Has New York State Attorney General Eliot Spitzer's investigation into misconduct by insurance brokers made you wonder what life would be like without a broker? Besides a precipitous drop in invitations to golf outings and sporting events, most companies would probably find their risk management and treasury staffs taxed beyond capacity to stay on top of all the details that brokers handle for their clients.

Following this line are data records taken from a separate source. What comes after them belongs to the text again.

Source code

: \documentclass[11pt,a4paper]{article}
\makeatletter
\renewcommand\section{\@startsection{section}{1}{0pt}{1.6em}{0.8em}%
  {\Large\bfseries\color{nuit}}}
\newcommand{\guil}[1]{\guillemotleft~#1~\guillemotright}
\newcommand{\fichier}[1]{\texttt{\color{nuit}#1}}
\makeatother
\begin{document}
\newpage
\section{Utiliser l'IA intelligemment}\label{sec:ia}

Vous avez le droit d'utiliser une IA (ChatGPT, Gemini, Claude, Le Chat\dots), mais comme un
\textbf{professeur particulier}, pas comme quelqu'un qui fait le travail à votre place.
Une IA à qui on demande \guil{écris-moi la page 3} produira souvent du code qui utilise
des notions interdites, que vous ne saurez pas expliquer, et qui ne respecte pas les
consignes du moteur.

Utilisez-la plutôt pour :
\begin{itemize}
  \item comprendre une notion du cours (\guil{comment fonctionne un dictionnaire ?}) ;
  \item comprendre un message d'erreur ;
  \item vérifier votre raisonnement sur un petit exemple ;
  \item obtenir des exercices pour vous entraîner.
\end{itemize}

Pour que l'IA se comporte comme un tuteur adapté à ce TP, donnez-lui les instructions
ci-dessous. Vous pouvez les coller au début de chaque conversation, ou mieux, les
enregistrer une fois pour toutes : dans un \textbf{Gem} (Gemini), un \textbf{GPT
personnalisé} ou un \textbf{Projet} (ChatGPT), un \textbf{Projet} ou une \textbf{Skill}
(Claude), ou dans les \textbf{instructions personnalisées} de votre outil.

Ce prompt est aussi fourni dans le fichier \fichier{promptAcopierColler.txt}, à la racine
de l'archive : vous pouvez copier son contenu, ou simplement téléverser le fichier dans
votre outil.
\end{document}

But just because you can't eliminate the role of the broker doesn't mean you can't redefine it substantially. In fact, long before Spitzer knocked on Marsh Inc.'s door, cutting-edge risk managers began to realize that the most effective way to get the best deals out of the insurers–and the best protection against fraud and inefficiency–is to take charge of the procurement process. That usually means meeting with carriers and giving them an education about which risks are actually relevant for your company. "We wanted to present our information [to carriers] in a way that's easy to navigate and tells our story very clearly," says Gary Kilburg, head of risk management at Whirlpool Corp. "Rather than asking the broker what we should do to improve [the process], we started talking to the underwriters and their actuaries, and getting their sense of what a perfect submission would look like."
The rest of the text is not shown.